> [WHAT TO DO] State only how many lines below include the word "decision".

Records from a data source

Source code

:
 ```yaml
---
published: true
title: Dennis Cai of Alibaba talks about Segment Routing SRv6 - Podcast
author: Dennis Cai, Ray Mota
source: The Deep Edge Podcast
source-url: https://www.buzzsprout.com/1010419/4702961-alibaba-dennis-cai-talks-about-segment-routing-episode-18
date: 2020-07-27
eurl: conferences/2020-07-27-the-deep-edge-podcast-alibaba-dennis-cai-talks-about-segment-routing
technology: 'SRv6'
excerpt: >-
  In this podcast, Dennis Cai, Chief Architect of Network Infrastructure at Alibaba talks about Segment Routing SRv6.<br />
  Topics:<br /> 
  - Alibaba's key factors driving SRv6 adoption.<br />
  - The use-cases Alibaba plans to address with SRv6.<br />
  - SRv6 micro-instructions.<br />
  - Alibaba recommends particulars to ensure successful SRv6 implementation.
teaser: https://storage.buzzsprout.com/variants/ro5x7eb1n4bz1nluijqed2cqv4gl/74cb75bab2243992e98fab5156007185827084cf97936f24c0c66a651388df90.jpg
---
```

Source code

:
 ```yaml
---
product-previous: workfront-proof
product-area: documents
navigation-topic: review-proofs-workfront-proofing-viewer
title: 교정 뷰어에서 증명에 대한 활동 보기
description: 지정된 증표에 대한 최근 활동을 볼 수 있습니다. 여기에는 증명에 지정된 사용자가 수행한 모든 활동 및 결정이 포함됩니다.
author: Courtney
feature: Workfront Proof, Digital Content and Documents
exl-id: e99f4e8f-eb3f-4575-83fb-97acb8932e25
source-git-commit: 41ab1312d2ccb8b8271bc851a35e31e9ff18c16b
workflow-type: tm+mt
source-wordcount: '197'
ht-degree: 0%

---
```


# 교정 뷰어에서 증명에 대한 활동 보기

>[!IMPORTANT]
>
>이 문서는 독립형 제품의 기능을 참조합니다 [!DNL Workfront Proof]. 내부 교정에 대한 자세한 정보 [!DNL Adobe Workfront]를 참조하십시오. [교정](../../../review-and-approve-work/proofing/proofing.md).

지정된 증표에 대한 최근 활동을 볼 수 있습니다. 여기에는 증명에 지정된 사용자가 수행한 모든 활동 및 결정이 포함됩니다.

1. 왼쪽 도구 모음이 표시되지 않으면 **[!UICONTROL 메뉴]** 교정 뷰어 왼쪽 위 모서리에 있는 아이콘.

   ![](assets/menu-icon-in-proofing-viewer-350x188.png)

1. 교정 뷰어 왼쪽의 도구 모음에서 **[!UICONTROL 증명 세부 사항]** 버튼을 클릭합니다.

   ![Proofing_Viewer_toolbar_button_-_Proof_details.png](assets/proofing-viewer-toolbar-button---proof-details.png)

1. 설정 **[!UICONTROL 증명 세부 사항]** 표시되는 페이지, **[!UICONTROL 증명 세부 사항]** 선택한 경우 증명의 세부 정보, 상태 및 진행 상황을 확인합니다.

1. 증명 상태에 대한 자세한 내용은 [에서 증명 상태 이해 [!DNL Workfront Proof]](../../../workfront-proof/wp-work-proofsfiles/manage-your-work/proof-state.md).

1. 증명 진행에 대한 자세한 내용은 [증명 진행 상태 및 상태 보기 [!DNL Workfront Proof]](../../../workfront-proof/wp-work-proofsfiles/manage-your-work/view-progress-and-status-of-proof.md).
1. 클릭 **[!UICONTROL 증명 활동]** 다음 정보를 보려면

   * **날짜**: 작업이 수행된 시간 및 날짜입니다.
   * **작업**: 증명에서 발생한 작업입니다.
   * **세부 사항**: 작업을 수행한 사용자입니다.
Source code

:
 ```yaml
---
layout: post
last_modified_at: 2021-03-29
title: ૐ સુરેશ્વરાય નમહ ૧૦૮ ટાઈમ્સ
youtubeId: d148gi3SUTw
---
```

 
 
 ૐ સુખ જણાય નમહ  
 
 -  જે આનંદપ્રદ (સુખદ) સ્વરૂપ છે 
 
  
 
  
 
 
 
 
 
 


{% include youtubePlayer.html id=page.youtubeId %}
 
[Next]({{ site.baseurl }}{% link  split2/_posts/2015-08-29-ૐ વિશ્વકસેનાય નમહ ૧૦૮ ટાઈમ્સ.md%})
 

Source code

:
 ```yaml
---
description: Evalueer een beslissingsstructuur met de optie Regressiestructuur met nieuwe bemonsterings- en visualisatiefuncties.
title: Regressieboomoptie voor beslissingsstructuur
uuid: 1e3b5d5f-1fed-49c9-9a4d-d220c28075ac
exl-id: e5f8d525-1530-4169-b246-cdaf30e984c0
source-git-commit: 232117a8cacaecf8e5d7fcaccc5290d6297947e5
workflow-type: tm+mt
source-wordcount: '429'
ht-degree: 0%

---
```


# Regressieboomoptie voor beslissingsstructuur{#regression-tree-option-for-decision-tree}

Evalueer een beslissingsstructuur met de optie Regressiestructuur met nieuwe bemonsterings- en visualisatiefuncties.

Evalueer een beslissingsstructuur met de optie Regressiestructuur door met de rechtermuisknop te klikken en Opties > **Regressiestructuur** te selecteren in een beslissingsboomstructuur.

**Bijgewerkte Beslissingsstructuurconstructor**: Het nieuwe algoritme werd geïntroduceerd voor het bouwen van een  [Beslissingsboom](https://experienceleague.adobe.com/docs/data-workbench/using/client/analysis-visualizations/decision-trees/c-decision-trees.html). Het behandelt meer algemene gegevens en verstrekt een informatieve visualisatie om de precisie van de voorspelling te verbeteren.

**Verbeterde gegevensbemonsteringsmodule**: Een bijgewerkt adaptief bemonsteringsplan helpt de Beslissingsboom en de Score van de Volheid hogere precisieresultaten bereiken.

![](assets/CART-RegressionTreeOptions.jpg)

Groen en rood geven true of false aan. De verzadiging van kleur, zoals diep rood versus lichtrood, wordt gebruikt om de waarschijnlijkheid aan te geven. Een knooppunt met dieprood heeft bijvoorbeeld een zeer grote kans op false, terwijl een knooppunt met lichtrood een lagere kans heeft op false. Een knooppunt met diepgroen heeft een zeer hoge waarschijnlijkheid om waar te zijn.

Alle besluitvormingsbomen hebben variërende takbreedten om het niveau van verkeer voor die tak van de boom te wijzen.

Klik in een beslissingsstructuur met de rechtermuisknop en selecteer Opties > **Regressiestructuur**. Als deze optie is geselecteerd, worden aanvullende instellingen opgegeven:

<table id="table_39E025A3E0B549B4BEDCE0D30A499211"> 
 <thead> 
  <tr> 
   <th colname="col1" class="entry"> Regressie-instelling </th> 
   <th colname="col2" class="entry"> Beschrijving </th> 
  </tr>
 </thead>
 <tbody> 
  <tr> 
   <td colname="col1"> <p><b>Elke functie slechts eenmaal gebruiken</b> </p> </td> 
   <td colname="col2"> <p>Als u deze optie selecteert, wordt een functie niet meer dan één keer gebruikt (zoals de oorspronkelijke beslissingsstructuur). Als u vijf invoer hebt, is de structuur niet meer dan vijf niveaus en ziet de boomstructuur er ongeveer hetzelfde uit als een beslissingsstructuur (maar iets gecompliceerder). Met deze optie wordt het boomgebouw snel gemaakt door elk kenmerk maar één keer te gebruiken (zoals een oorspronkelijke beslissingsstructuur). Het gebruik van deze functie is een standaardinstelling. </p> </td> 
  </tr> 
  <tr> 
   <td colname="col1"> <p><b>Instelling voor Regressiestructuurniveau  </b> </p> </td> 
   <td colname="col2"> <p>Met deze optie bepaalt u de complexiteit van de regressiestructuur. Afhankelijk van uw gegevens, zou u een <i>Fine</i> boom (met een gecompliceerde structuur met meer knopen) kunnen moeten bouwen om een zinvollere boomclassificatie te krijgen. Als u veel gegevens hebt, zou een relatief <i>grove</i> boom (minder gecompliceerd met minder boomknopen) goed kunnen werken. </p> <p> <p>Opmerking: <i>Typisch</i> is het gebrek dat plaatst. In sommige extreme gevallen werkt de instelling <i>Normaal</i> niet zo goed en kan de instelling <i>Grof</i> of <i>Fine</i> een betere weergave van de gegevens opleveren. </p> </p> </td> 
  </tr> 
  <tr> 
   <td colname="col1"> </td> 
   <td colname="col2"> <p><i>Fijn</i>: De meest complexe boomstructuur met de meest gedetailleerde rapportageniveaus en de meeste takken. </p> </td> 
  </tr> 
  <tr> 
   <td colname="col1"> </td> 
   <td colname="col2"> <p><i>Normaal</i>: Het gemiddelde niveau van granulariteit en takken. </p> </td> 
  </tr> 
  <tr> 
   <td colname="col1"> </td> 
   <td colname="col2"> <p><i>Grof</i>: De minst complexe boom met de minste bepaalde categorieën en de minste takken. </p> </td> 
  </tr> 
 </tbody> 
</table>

> [REPLY] 2